• **RECORDS FOR THE TASK**:
┏━━
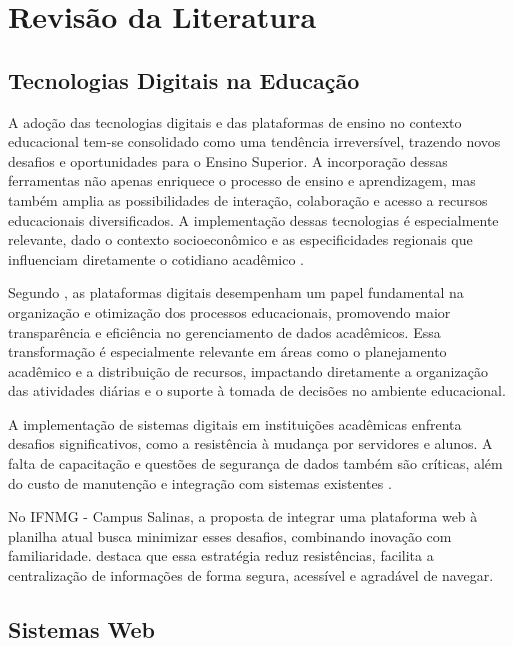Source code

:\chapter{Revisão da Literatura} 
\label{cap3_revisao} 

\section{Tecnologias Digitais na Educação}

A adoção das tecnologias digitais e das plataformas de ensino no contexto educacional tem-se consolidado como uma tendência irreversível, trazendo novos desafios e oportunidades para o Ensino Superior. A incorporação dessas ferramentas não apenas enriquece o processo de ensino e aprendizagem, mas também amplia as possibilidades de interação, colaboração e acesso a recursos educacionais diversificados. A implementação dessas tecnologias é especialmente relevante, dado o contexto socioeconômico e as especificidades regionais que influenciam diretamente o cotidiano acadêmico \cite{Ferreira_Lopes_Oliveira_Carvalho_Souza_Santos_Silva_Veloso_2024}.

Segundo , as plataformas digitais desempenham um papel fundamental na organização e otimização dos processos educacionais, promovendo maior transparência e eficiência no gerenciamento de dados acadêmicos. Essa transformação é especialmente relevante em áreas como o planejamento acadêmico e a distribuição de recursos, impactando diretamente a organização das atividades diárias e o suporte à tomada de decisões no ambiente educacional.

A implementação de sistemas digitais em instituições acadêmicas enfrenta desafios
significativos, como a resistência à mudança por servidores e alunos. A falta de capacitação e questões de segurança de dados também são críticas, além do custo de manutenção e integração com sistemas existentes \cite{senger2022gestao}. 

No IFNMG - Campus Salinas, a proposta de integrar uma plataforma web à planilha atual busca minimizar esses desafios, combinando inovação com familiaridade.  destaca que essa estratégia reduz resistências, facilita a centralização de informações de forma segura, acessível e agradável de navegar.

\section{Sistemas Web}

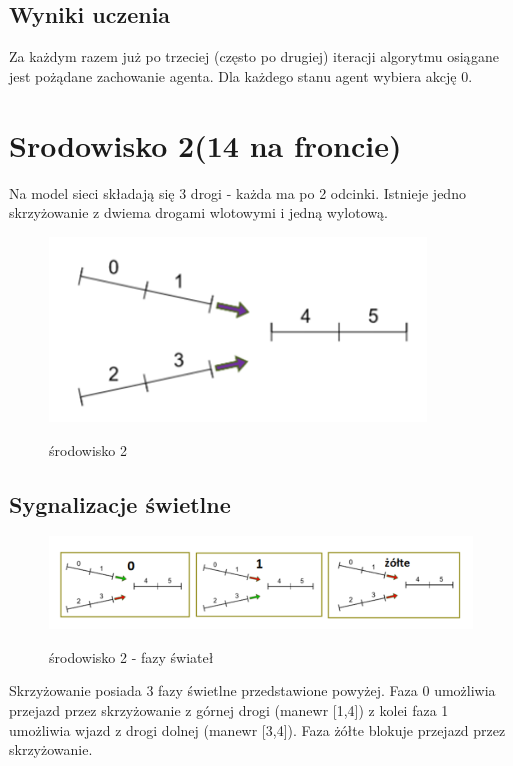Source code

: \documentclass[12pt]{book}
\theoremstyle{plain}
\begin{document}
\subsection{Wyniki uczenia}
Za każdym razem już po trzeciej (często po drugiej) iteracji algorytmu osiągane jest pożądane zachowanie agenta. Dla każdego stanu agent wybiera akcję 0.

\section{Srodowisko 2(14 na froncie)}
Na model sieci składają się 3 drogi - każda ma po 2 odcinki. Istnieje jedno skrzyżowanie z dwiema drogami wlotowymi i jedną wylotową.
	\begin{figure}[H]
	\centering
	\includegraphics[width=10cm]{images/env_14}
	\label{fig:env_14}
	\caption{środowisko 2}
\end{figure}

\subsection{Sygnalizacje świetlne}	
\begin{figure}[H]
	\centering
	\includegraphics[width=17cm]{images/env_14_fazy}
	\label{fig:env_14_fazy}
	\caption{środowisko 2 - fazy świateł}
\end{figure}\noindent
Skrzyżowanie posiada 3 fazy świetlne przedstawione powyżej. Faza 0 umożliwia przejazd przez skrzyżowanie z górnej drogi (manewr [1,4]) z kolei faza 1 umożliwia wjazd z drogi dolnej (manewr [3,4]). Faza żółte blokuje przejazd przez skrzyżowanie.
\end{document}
┗━━
┏━━
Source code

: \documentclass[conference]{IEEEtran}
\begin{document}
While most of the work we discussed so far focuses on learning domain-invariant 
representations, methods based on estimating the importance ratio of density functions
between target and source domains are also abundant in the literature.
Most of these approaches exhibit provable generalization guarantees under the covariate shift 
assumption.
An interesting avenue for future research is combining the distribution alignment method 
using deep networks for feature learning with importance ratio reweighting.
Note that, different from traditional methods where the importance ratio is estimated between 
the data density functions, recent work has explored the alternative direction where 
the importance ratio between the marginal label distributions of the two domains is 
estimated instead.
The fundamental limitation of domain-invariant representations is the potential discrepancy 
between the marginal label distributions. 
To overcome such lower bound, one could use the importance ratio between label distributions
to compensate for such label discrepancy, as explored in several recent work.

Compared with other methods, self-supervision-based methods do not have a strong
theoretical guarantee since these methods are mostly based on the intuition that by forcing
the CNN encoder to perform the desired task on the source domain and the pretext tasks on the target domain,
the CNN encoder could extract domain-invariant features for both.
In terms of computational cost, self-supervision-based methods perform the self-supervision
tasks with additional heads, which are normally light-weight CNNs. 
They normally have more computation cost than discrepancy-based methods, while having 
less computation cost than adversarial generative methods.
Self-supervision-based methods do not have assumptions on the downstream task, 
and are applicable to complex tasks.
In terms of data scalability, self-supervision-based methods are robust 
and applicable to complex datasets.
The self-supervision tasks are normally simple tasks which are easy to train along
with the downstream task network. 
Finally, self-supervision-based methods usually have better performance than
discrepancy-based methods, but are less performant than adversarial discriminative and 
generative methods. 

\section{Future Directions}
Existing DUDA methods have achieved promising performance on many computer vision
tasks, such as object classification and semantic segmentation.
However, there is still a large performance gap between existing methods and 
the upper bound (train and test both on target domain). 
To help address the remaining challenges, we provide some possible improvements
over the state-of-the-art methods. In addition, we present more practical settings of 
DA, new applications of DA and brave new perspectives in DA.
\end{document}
┗━━
• **TASK PROMPT**: Please return the lines above that run from the line containing "estimated instead." to the line containing "They normally have", inclusive, exactly and with no other lines.

• **RESULT OF THE EXERCISE**:
estimated instead.
The fundamental limitation of domain-invariant representations is the potential discrepancy 
between the marginal label distributions. 
To overcome such lower bound, one could use the importance ratio between label distributions
to compensate for such label discrepancy, as explored in several recent work.

Compared with other methods, self-supervision-based methods do not have a strong
theoretical guarantee since these methods are mostly based on the intuition that by forcing
the CNN encoder to perform the desired task on the source domain and the pretext tasks on the target domain,
the CNN encoder could extract domain-invariant features for both.
In terms of computational cost, self-supervision-based methods perform the self-supervision
tasks with additional heads, which are normally light-weight CNNs. 
They normally have more computation cost than discrepancy-based methods, while having 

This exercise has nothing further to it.